Mr. Nantulya pointed out that the Nanjing Army Command College’s African alumni included 10 defense chiefs, eight defense ministers, and several former presidents, including Laurent Kabila of the Democratic Republic of the Congo, João Bernardo Vieira of Guinea-Bissau, and Jakaya Kikwete of Tanzania.

None of these were known for their adherence to democratic principles, but Mr. Heitman said they “paled by comparison” with two current presidents schooled at the same institution, namely Isaias Afwerki of Eritrea and Emmerson Mnangagwa of Zimbabwe.

Both are alleged to have committed widespread human rights atrocities, including torturing and murdering political opponents.

Mr. Nantulya said 94 Mozambican senior officers had studied in Nanjing, including Maputo’s longest-serving defense chief, Gen. Lagos Lidimo, as have their counterparts in Angola, Cameroon, Ghana, Namibia, Nigeria, South Sudan, Sudan, Tanzania, and Uganda.

In 2024, thousands of African military officers would receive instruction at facilities run by the CCP’s Central Military Commission, according to Mr. Nantulya.

The major difference between the military training provided by Western forces to Africans and that given by China is “simple,” according to Mr. Heitman.

“The United States, for example, trains African soldiers to confront external enemies. China trains African soldiers to, in effect, oppress and oppose their own people,” he said.

Mr. Nantulya took it further.

“The PLA adheres to the principle of absolute party control of the military, or ‘the party commands the gun,’” he said.

“The CCP itself admits that this is how it has retained power since 1949.

“The PLA is not a national army of the type described in most African constitutions and laws governing the armed forces. It is a ‘political army’ and the backbone of the CCP.

“Uniformed members are loyal to the party and custodians of its values, history, and spirit, not to the constitution, government, or state.

“The CCP is above all three.”

According to his research, 50 of Africa’s 54 countries participate regularly in Chinese “political-military education.”

A senior South African National Defense Force officer told The Epoch Times: “We’d love to send our officers to Westpoint because the training there is far superior. But the simple fact is that China’s offering more training opportunities than anyone else.”

In the 1990s, during a wave of democracy, African countries—even those governed by former liberation movements in which it was the norm for political parties to control armies—adopted new models that removed militaries from party politics and transferred their allegiance to a constitution.

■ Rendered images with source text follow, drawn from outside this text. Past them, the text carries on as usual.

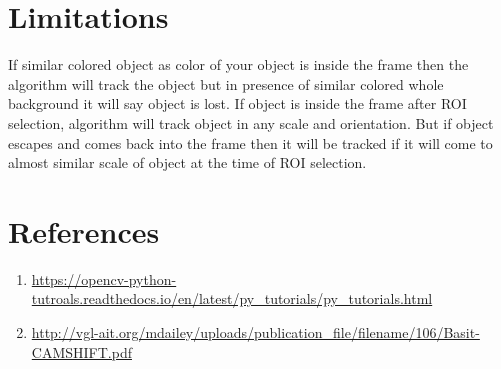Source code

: \documentclass[11pt,a4paper]{article}
\begin{document}
	 \section{Limitations}
		 If similar colored object as color of your object is inside the frame then the algorithm will track the object but in presence of similar colored whole background it will say object is lost. If object is inside the frame after ROI selection, algorithm will track object in any scale and orientation. But if object escapes and comes back into the frame then it will be tracked if it will come to almost similar scale of object at the time of ROI selection.
	 \newpage
	\section{References}
	\begin{enumerate}
			\item \url{https://opencv-python-tutroals.readthedocs.io/en/latest/py_tutorials/py_tutorials.html}

\item \url{http://vgl-ait.org/mdailey/uploads/publication_file/filename/106/Basit-CAMSHIFT.pdf}
   \end{enumerate}
	
\end{document}
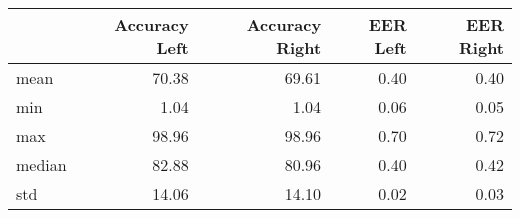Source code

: \begin{tabular}{lrrrr}
\toprule
{} &  Accuracy Left &  Accuracy Right &  EER Left &  EER Right \\
\midrule
mean   &          70.38 &           69.61 &      0.40 &       0.40 \\
min    &           1.04 &            1.04 &      0.06 &       0.05 \\
max    &          98.96 &           98.96 &      0.70 &       0.72 \\
median &          82.88 &           80.96 &      0.40 &       0.42 \\
std    &          14.06 &           14.10 &      0.02 &       0.03 \\
\bottomrule
\end{tabular}
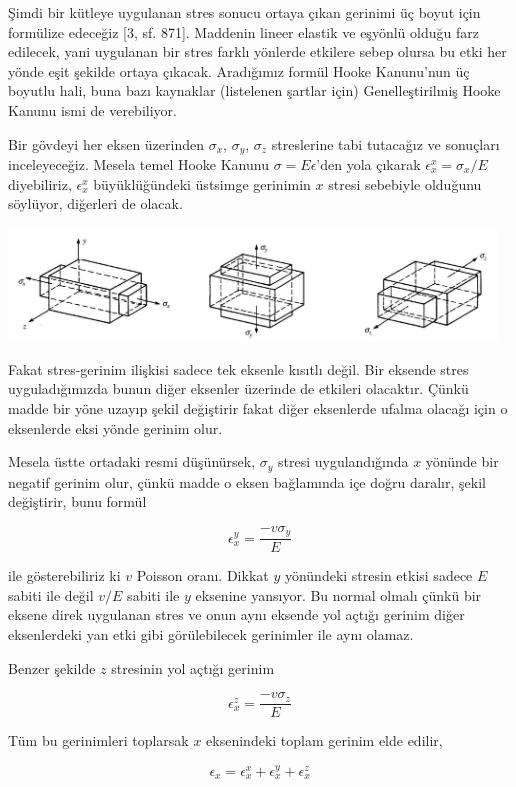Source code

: \documentclass[12pt,fleqn]{article}\usepackage{../../common}
\begin{document}
Şimdi bir kütleye uygulanan stres sonucu ortaya çıkan gerinimi üç boyut için
formülize edeceğiz [3, sf. 871]. Maddenin lineer elastik ve eşyönlü olduğu farz
edilecek, yani uygulanan bir stres farklı yönlerde etkilere sebep olursa bu etki
her yönde eşit şekilde ortaya çıkacak. Aradığımız formül Hooke Kanunu'nun üç
boyutlu hali, buna bazı kaynaklar (listelenen şartlar için) Genelleştirilmiş
Hooke Kanunu ismi de verebiliyor.

Bir gövdeyi her eksen üzerinden $\sigma_x$, $\sigma_y$, $\sigma_z$ streslerine
tabi tutacağız ve sonuçları inceleyeceğiz. Mesela temel Hooke Kanunu $\sigma = E
\epsilon$'den yola çıkarak $\epsilon_x^x = \sigma_x / E$ diyebiliriz,
$\epsilon_x^x$ büyüklüğündeki üstsimge gerinimin $x$ stresi sebebiyle olduğunu
söylüyor, diğerleri de olacak.

\includegraphics[width=35em]{phy_020_strs_00_10.jpg}

Fakat stres-gerinim ilişkisi sadece tek eksenle kısıtlı değil. Bir eksende stres
uyguladığımızda bunun diğer eksenler üzerinde de etkileri olacaktır.  Çünkü
madde bir yöne uzayıp şekil değiştirir fakat diğer eksenlerde ufalma olacağı
için o eksenlerde eksi yönde gerinim olur.

Mesela üstte ortadaki resmi düşünürsek, $\sigma_y$ stresi uygulandığında $x$
yönünde bir negatif gerinim olur, çünkü madde o eksen bağlamında içe doğru
daralır, şekil değiştirir, bunu formül

$$
\epsilon_x^y =  \frac{- v \sigma_y}{E}
$$

ile gösterebiliriz ki $v$ Poisson oranı. Dikkat $y$ yönündeki stresin etkisi
sadece $E$ sabiti ile değil $v/E$ sabiti ile $y$ eksenine yansıyor. Bu normal
olmalı çünkü bir eksene direk uygulanan stres ve onun aynı eksende yol açtığı
gerinim diğer eksenlerdeki yan etki gibi görülebilecek gerinimler ile aynı
olamaz.

Benzer şekilde $z$ stresinin yol açtığı gerinim

$$
\epsilon_x^z =  \frac{- v \sigma_z}{E}
$$

Tüm bu gerinimleri toplarsak $x$ eksenindeki toplam gerinim elde edilir,

$$
\epsilon_x = \epsilon_x^x + \epsilon_x^y + \epsilon_x^z
$$
\end{document}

But democracy had declined in Africa over the past decade, and China’s “party-army model” was increasingly attractive to parties “focused on regime survival,” according to Mr. Nantulya.

“They will likely use their engagements with China to ‘relearn’ the techniques that have kept the CCP in power and enabled it to control the PLA, the world’s largest army, in ways that ensure their perpetual rule,” he said.